Exercise: If a line in the records below holds the word "mbox", copy it.
--- Material for this exercise ---
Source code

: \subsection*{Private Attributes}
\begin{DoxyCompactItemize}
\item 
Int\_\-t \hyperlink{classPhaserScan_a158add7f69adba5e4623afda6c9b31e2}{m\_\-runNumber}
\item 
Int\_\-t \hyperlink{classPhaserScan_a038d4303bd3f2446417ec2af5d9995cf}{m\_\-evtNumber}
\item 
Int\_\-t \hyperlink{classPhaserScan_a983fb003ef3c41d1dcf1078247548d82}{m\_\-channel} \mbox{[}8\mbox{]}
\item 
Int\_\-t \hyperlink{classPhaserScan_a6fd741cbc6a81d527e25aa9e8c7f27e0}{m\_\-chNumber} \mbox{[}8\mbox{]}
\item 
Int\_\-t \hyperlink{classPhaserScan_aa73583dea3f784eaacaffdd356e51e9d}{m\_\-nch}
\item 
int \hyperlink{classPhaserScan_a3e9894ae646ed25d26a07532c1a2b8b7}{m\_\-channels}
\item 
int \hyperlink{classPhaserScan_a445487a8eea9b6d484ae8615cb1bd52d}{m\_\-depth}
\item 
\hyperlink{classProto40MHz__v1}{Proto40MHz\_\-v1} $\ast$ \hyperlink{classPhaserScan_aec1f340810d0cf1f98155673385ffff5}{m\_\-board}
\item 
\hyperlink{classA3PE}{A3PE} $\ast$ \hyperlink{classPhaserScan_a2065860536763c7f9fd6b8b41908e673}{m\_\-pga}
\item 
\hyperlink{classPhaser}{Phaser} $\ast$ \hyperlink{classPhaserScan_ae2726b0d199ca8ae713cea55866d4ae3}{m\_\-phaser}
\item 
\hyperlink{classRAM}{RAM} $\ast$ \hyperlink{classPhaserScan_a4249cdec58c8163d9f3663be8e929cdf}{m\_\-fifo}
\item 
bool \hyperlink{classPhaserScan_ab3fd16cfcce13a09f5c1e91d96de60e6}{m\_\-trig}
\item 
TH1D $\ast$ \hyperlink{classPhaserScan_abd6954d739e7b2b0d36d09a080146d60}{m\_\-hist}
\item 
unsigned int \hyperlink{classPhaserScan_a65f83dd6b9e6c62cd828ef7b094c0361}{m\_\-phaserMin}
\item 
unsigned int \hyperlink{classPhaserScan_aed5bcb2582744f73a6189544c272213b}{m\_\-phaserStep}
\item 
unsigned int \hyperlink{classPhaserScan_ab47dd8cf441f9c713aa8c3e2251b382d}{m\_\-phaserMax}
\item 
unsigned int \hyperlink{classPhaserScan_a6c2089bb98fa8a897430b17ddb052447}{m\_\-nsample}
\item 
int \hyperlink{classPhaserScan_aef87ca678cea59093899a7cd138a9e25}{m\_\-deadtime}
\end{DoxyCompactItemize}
---
Solved problem:
Int\_\-t \hyperlink{classPhaserScan_a983fb003ef3c41d1dcf1078247548d82}{m\_\-channel} \mbox{[}8\mbox{]}
Int\_\-t \hyperlink{classPhaserScan_a6fd741cbc6a81d527e25aa9e8c7f27e0}{m\_\-chNumber} \mbox{[}8\mbox{]}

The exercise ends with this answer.